A charming and delicately-told love story, with a background of life among the Presbyterians (both the better class, and the peasantry and servants) near a small town in Co. Antrim. Shows an intimate and sympathetic knowledge of the people that furnishes the characters of the story. The dialect is perfectly reproduced. There is a pleasant picture of the bright and sunny Sally Bruce growing from girlhood into womanhood amid the dull austerity of Coole House, in the society of her two maiden aunts and her bachelor uncle. There are pleasant gleams of Northern humour, not a few gems of rustic philosophy, and vignettes of Antrim scenery. The human interest is, however, strongest of all.

⸺ THE BLIND SIDE OF THE HEART. Pp. 299. (Maunsel). 6s. 1915.

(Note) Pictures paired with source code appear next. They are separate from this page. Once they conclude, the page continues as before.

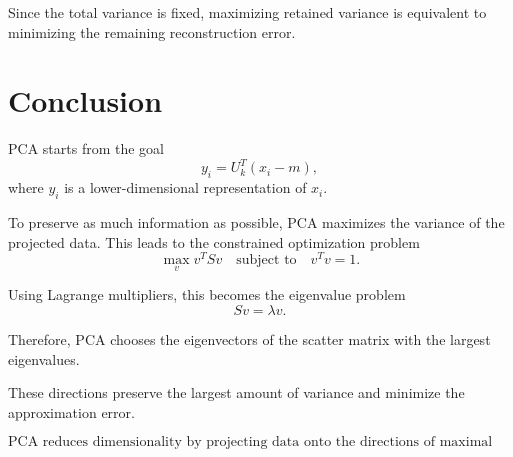 \documentclass[11pt]{article}
\begin{document}
Since the total variance is fixed, maximizing retained variance is equivalent to minimizing the remaining reconstruction error.

\section*{Conclusion}

PCA starts from the goal
\[
y_i = U_k^T(x_i-m),
\]
where \(y_i\) is a lower-dimensional representation of \(x_i\).

To preserve as much information as possible, PCA maximizes the variance of the projected data. This leads to the constrained optimization problem
\[
\max_v v^TSv
\quad
\text{subject to}
\quad
v^Tv=1.
\]

Using Lagrange multipliers, this becomes the eigenvalue problem
\[
Sv=\lambda v.
\]

Therefore, PCA chooses the eigenvectors of the scatter matrix with the largest eigenvalues.

These directions preserve the largest amount of variance and minimize the approximation error.

\[
\boxed{
\text{PCA reduces dimensionality by projecting data onto the directions of maximal variance.}
}
\]
\end{document}
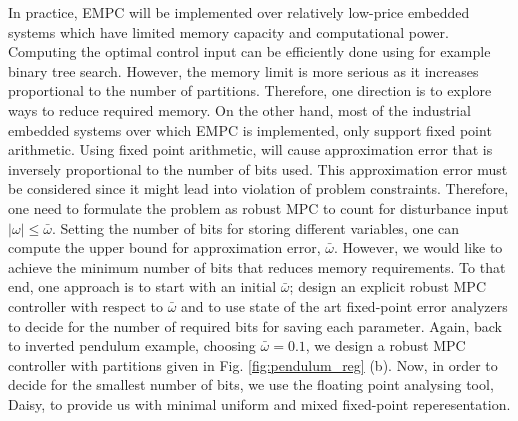 	In practice, EMPC will be implemented over relatively low-price embedded systems which have limited memory capacity and computational power. Computing the optimal control input can be efficiently done using for example binary tree search. However, the memory limit is more serious as it increases proportional to the number of partitions.	Therefore, one direction is to explore ways to reduce required memory.
	On the other hand, most of the industrial embedded systems over which EMPC is implemented, only support fixed point arithmetic. Using fixed point arithmetic, will cause approximation error that is inversely proportional to the number of bits used. This approximation error must be considered since it might lead into violation of problem constraints. Therefore, one need to formulate the problem as robust MPC to count for disturbance input $|\omega|\leq \bar\omega$. Setting the number of bits for storing different variables, one can compute the upper bound for approximation error, $\bar\omega$. However, we would like to achieve the minimum number of bits that reduces memory requirements. To that end, one approach is to start with an initial $\bar \omega$; design an explicit robust MPC controller with respect to $\bar \omega$ and to use state of the art fixed-point error analyzers to decide for the number of required bits for saving each parameter. Again, back to inverted pendulum example, choosing $\bar \omega=0.1$, we design a robust MPC controller with partitions given in Fig. \ref{fig:pendulum_reg} (b). Now, in order to decide for the smallest number of bits, we use the floating point analysing tool, Daisy, to provide us with minimal uniform and mixed fixed-point reperesentation. 
	
	
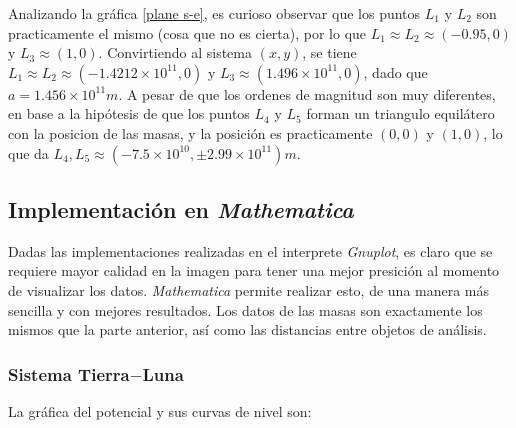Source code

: Analizando la gráfica \ref{plane s-e}, es curioso observar que los puntos $L_1$ y $L_2$ son practicamente el mismo (cosa que no es cierta), por lo que $L_1 \approx L_2 \approx (-0.95,0)$ y $L_3 \approx (1,0)$. Convirtiendo al sistema $(x,y)$, se tiene $L_1 \approx L_2 \approx (-1.4212\times 10^{11},0)$ y $L_3 \approx (1.496\times 10^{11},0)$, dado que $a = 1.456\times 10^{11}m$. A pesar de que los ordenes de magnitud son muy diferentes, en base a la hipótesis de que los puntos $L_4$ y $L_5$ forman un triangulo equilátero con la posicion de las masas, y la posición es practicamente $(0,0)$ y $(1,0)$, lo que da $L_4, L_5 \approx (-7.5\times 10^{10},\pm 2.99\times 10^{11}) m$.




\subsection{Implementación en \textit{Mathematica}}

Dadas las implementaciones realizadas en el interprete \textit{Gnuplot}, es claro que se requiere mayor calidad en la imagen para tener una mejor presición al momento de visualizar los datos. \textit{Mathematica} permite realizar esto, de una manera más sencilla y con mejores resultados. Los datos de las masas son exactamente los mismos que la parte anterior, así como las distancias entre objetos de análisis.



\subsubsection{Sistema Tierra$-$Luna}
La gráfica del potencial y sus curvas de nivel son:

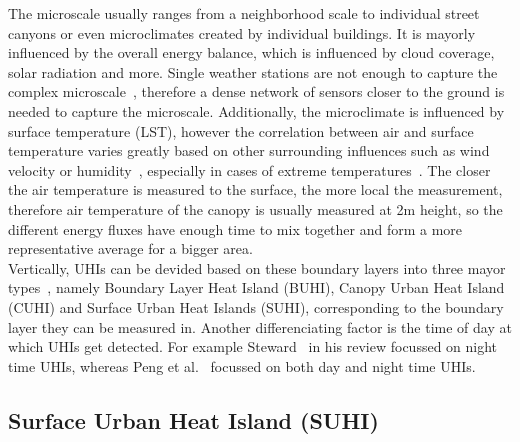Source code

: The microscale usually ranges from a neighborhood scale to individual street canyons or even microclimates created by individual buildings. It is mayorly influenced by the overall energy balance, which is influenced by cloud coverage, solar radiation and more. Single weather stations are not enough to capture the complex microscale~\cite{oke2004siting}, therefore a dense network of sensors closer to the ground is needed to capture the microscale. Additionally, the microclimate is influenced by surface temperature (LST), however the correlation between air and surface temperature varies greatly based on other surrounding influences such as wind velocity or humidity~\cite{stoll1992surface}, especially in cases of extreme temperatures~\cite{good2016situ}. The closer the air temperature is measured to the surface, the more local the measurement, therefore air temperature of the canopy is usually measured at 2m height, so the different energy fluxes have enough time to mix together and form a more representative average for a bigger area.\\
Vertically, UHIs can be devided based on these boundary layers into three mayor types~\cite{oke1976distinction, oke2017urban}, namely Boundary Layer Heat Island (BUHI), Canopy Urban Heat Island (CUHI) and Surface Urban Heat Islands (SUHI), corresponding to the boundary layer they can be measured in. Another differenciating factor is the time of day at which UHIs get detected. For example Steward~\cite{stewart2011systematic} in his review focussed on night time UHIs, whereas Peng et al.~\cite{peng2012surface} focussed on both day and night time UHIs.

\subsection{Surface Urban Heat Island (SUHI)}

The story of Dick Sandford’s choice between his cousin Betty—English like himself—bright, charming, wholly of this world, and Ethne Blake whom he meets while on a visit to Ireland. The book is really a study, or rather an imaginative presentment of this strange, almost unearthly, figure as typifying the mystic, faery side of the Celtic temperament, and of the background of haunted Irish landscape and peasant fairy-lore, against which she moves. The vital difference in the two temperaments, Celt and Saxon, is suggested throughout. The peasantry of the remote mountain glens are pictured with sympathy and insight.

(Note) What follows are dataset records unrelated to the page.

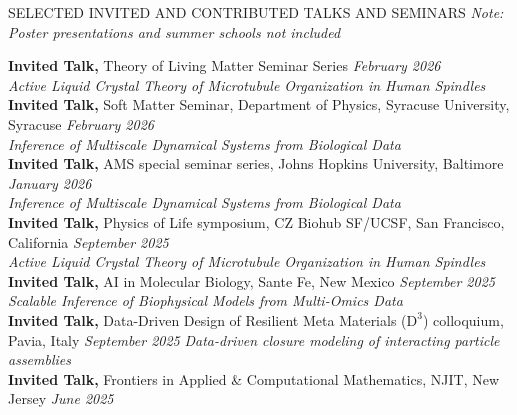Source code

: \documentclass{resume} %
\begin{document}
\begin{rSection}{\small SELECTED INVITED AND CONTRIBUTED TALKS AND SEMINARS}
{\small \textit{Note: Poster presentations and summer schools not included}}

{\small \textbf{Invited Talk,} Theory of Living Matter Seminar Series} \hfill{\small \textit{February 2026}} \\
\textit{Active Liquid Crystal Theory of Microtubule Organization in Human Spindles} \\
{\small \textbf{Invited Talk,} Soft Matter Seminar, Department of Physics, Syracuse University,  Syracuse} \hfill{\small \textit{February 2026}}\\
{\small \textit{Inference of Multiscale Dynamical Systems from Biological Data} }
\\
{\small \textbf{Invited Talk,} AMS special seminar series, Johns Hopkins University, Baltimore} \hfill{\small \textit{January 2026}}\\
{\small \textit{Inference of Multiscale Dynamical Systems from Biological Data} }
\\
{ \small \textbf{Invited Talk,} Physics of Life symposium, CZ Biohub SF/UCSF, San Francisco, California} \hfill{\small \textit{September 2025}}\\
{\small \textit{Active Liquid Crystal Theory of Microtubule Organization in Human Spindles} }
\\
{ \small \textbf{Invited Talk,} AI in Molecular Biology, Sante Fe, New Mexico} \hfill{\small \textit{September 2025}}\\
{\small \textit{Scalable Inference of Biophysical Models from Multi-Omics Data} }
\\
{ \small \textbf{Invited Talk,} Data-Driven Design of Resilient Meta Materials ($\textrm{D}^3$) colloquium, Pavia, Italy} \hfill{\small \textit{September 2025}} 
{\small \textit{Data-driven closure modeling of interacting particle assemblies} }
\\
{ \small \textbf{Invited Talk,} Frontiers in Applied \& Computational Mathematics, NJIT, New Jersey} \hfill{\small \textit{June 2025}} \\

\end{rSection}
\end{document}
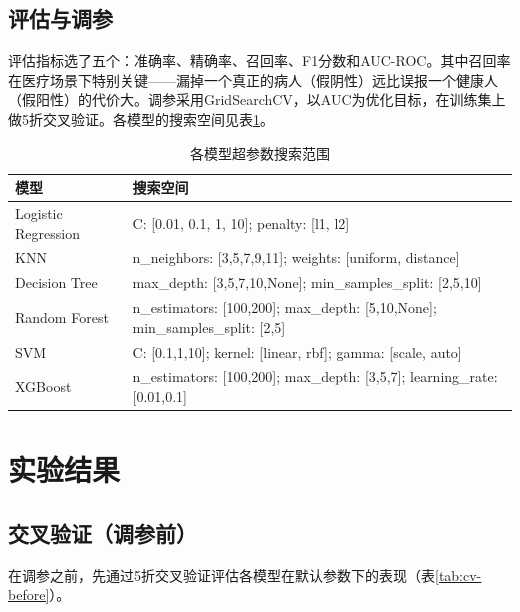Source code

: \documentclass[12pt,a4paper]{ctexart}
\begin{document}
\subsection{评估与调参}

评估指标选了五个：准确率、精确率、召回率、F1分数和AUC-ROC。其中召回率在医疗场景下特别关键——漏掉一个真正的病人（假阴性）远比误报一个健康人（假阳性）的代价大。调参采用GridSearchCV，以AUC为优化目标，在训练集上做5折交叉验证。各模型的搜索空间见表\ref{tab:param-grid}。

\begin{table}[H]
\centering
\caption{各模型超参数搜索范围}
\label{tab:param-grid}
\small
\begin{tabular}{ll}
\toprule
\textbf{模型} & \textbf{搜索空间} \\
\midrule
Logistic Regression & C: [0.01, 0.1, 1, 10]; penalty: [l1, l2] \\
KNN & n\_neighbors: [3,5,7,9,11]; weights: [uniform, distance] \\
Decision Tree & max\_depth: [3,5,7,10,None]; min\_samples\_split: [2,5,10] \\
Random Forest & n\_estimators: [100,200]; max\_depth: [5,10,None]; min\_samples\_split: [2,5] \\
SVM & C: [0.1,1,10]; kernel: [linear, rbf]; gamma: [scale, auto] \\
XGBoost & n\_estimators: [100,200]; max\_depth: [3,5,7]; learning\_rate: [0.01,0.1] \\
\bottomrule
\end{tabular}
\end{table}

\section{实验结果}

\subsection{交叉验证（调参前）}

在调参之前，先通过5折交叉验证评估各模型在默认参数下的表现（表\ref{tab:cv-before}）。
\end{document}
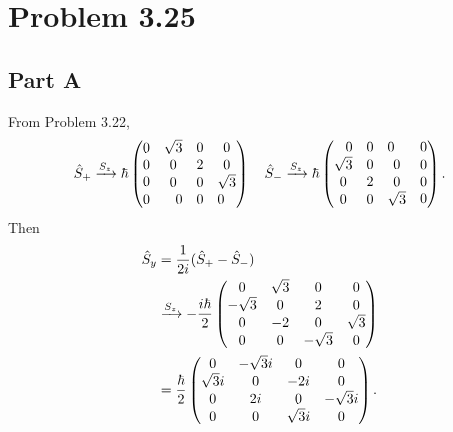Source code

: \documentclass{article}
\begin{document}
\section*{Problem 3.25}
\subsection*{Part A}
From Problem 3.22,
\[
    \hat{S}_+ \xrightarrow{S_z}
    \hbar \pmqty{\mqty{0\\0\\0} & \mqty{\dmat[0]{\sqrt{3},2,\sqrt{3}}}\\ 0 & \mqty{0&0&0}}
    \quad
    \hat{S}_- \xrightarrow{S_z}
    \hbar \pmqty{\mqty{0 & 0 & 0} & \mqty{0} \\ \mqty{\dmat[0]{\sqrt{3}, 2, \sqrt{3}}} & \mqty{0 \\ 0 \\ 0}}.
\]
Then 
\[
    \begin{split}
        \hat{S}_y &=\frac{1}{2i}(\hat{S}_+-\hat{S}_-) \\
        &\xrightarrow{S_z}
        -\frac{i\hbar}{2} 
        \pmqty{0 & \sqrt{3} & 0 & 0 \\ -\sqrt{3} & 0 & 2 & 0 \\ 0 & -2 & 0 & \sqrt{3} \\ 0 & 0 & -\sqrt{3} & 0}\\
        &=\frac{\hbar}{2}
        \pmqty{0 & -\sqrt{3}i & 0 & 0 \\ \sqrt{3}i & 0 & -2i & 0 \\ 0 & 2i & 0 & -\sqrt{3}i \\ 0 & 0 & \sqrt{3}i & 0}.
    \end{split}
\]
\end{document}
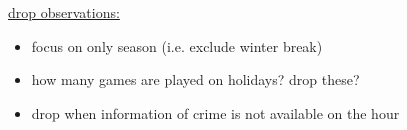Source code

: \documentclass[11pt, a4paper]{article} %
\begin{document}
\underline{drop observations:}
\begin{itemize}
	\item focus on only season (i.e. exclude winter break)
	\item how many games are played on holidays? drop these? 
	\item drop when information of crime is not available on the hour
\end{itemize}
\end{document}

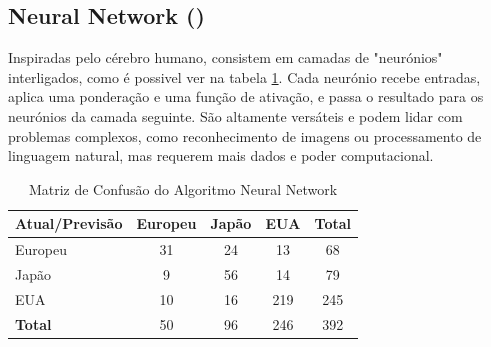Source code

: \documentclass[conference]{IEEEtran}
\begin{document}
\subsection{Neural Network (\cite{neural})}
Inspiradas pelo cérebro humano, consistem em camadas de "neurónios" interligados, como é possivel ver na tabela \ref{tab:conf_matrix_neural}.
Cada neurónio recebe entradas, aplica uma ponderação e uma função de ativação, e passa o resultado para os neurónios da camada seguinte.
São altamente versáteis e podem lidar com problemas complexos, como reconhecimento de imagens ou processamento de linguagem natural,
mas requerem mais dados e poder computacional.
\begin{table}[!ht]
	\centering
	\begin{tabular}{lcccc}
		\toprule
		\textbf{Atual/Previsão} & \textbf{Europeu} & \textbf{Japão} & \textbf{EUA} & \textbf{Total} \\
		\midrule
		Europeu                 & 31               & 24             & 13           & 68             \\
		Japão                   & 9                & 56             & 14           & 79             \\
		EUA                     & 10               & 16             & 219          & 245            \\
		\midrule
		\textbf{Total}          & 50               & 96             & 246          & 392            \\
		\bottomrule
	\end{tabular}
	\caption{Matriz de Confusão do Algoritmo Neural Network}
	\label{tab:conf_matrix_neural}

\end{table}

\end{document}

CROKER, Mrs. B. M., wife of Lieut.-Col. Croker, late Royal Munster Fusiliers; daughter of Rev. W. Sheppard, Rector of Kilgefin, Co. Roscommon; educated at Rockferry, Cheshire. She spent fourteen years in the East, whence the Eastern subjects of some of her novels. These number nearly forty. She resides for the most part in London and Folkestone.

⸺ A BIRD OF PASSAGE. Pp. 366. (Chatto & Windus). [1886.] New edition. 1903.

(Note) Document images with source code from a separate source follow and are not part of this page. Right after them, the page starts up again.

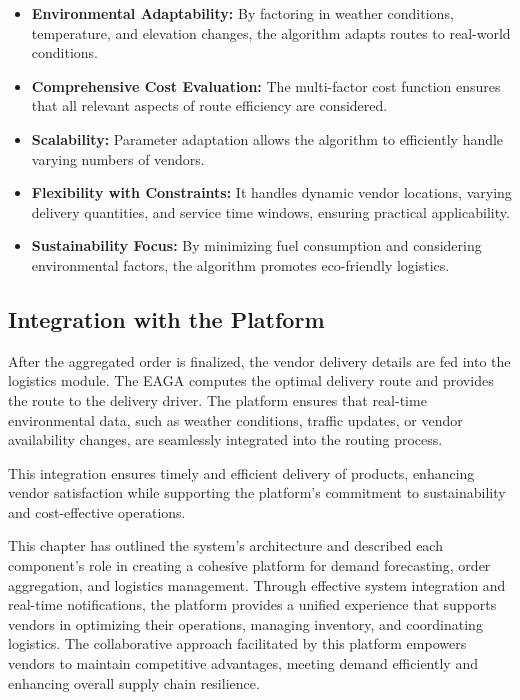 \begin{itemize}
    \item \textbf{Environmental Adaptability:} By factoring in weather conditions, temperature, and elevation changes, the algorithm adapts routes to real-world conditions.
    \item \textbf{Comprehensive Cost Evaluation:} The multi-factor cost function ensures that all relevant aspects of route efficiency are considered.
    \item \textbf{Scalability:} Parameter adaptation allows the algorithm to efficiently handle varying numbers of vendors.
    \item \textbf{Flexibility with Constraints:} It handles dynamic vendor locations, varying delivery quantities, and service time windows, ensuring practical applicability.
    \item \textbf{Sustainability Focus:} By minimizing fuel consumption and considering environmental factors, the algorithm promotes eco-friendly logistics.
\end{itemize}

\subsection{Integration with the Platform}

After the aggregated order is finalized, the vendor delivery details are fed into the logistics module. The EAGA computes the optimal delivery route and provides the route to the delivery driver. The platform ensures that real-time environmental data, such as weather conditions, traffic updates, or vendor availability changes, are seamlessly integrated into the routing process.

This integration ensures timely and efficient delivery of products, enhancing vendor satisfaction while supporting the platform's commitment to sustainability and cost-effective operations.

This chapter has outlined the system's architecture and described each component's role in creating a cohesive platform for demand forecasting, order aggregation, and logistics management. Through effective system integration and real-time notifications, the platform provides a unified experience that supports vendors in optimizing their operations, managing inventory, and coordinating logistics. The collaborative approach facilitated by this platform empowers vendors to maintain competitive advantages, meeting demand efficiently and enhancing overall supply chain resilience.
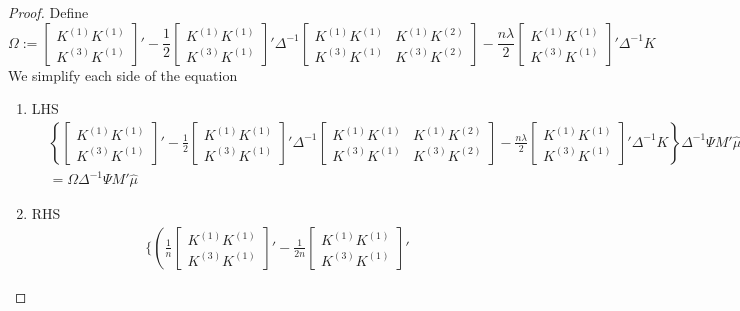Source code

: \begin{proof}
Define
$$
\Omega:=\begin{bmatrix}K^{(1)}K^{(1)} \\ K^{(3)}K^{(1)} \end{bmatrix}'
%
-\frac{1}{2}\begin{bmatrix}K^{(1)}K^{(1)} \\ K^{(3)}K^{(1)} \end{bmatrix}'    
\Delta^{-1}
       \begin{bmatrix} K^{(1)}K^{(1)} & K^{(1)} K^{(2)} \\ K^{(3)} K^{(1)} & K^{(3)}K^{(2)}\end{bmatrix}
        -\frac{n\lambda}{2}\begin{bmatrix}K^{(1)}K^{(1)} \\ K^{(3)}K^{(1)} \end{bmatrix}' \Delta^{-1}K 
$$
We simplify each side of the equation
\begin{enumerate}
    \item LHS
 \begin{align}
&\left\{
\begin{bmatrix}K^{(1)}K^{(1)} \\ K^{(3)}K^{(1)} \end{bmatrix}'
%
-\frac{1}{2}\begin{bmatrix}K^{(1)}K^{(1)} \\ K^{(3)}K^{(1)} \end{bmatrix}'    
\Delta^{-1}
       \begin{bmatrix} K^{(1)}K^{(1)} & K^{(1)} K^{(2)} \\ K^{(3)} K^{(1)} & K^{(3)}K^{(2)}\end{bmatrix}
        -\frac{n\lambda}{2}\begin{bmatrix}K^{(1)}K^{(1)} \\ K^{(3)}K^{(1)} \end{bmatrix}' \Delta^{-1}K 
        \right\}\Delta^{-1}\Psi M'\hat{\mu}\\
        &=\Omega\Delta^{-1}\Psi M'\hat{\mu}
 \end{align}
    \item RHS 
 \begin{align}
&\bigg\{
       \left(\frac{1}{n} \begin{bmatrix} K^{(1)} K^{(1)} \\ K^{(3)} K^{(1)}\end{bmatrix}'
       -\frac{1}{2n}\begin{bmatrix}K^{(1)}K^{(1)} \\ K^{(3)}K^{(1)} \end{bmatrix}'    

\end{align}
\end{enumerate}
\end{proof}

A love story, beginning in the Andamans. There is a lively picture of garrison life, including the clever portrait of the “leading lady” (and tyrant), Mrs. Creery. The lovers are separated by the scheming of an unsuccessful rival. The girl first lives a Cinderella life, with disagreeable relations in London, then is a governess, and finally (p. 256) goes to a relation in Ireland. Then there are amusing studies of Irish types—carmen (Larry Flood, with his famous “Finnigan’s mare”), and servants, and a family of broken-down gentry. Things come right in the end.

⸺ IN THE KINGDOM OF KERRY. (Chatto & Windus). 3s. 6d. 1896.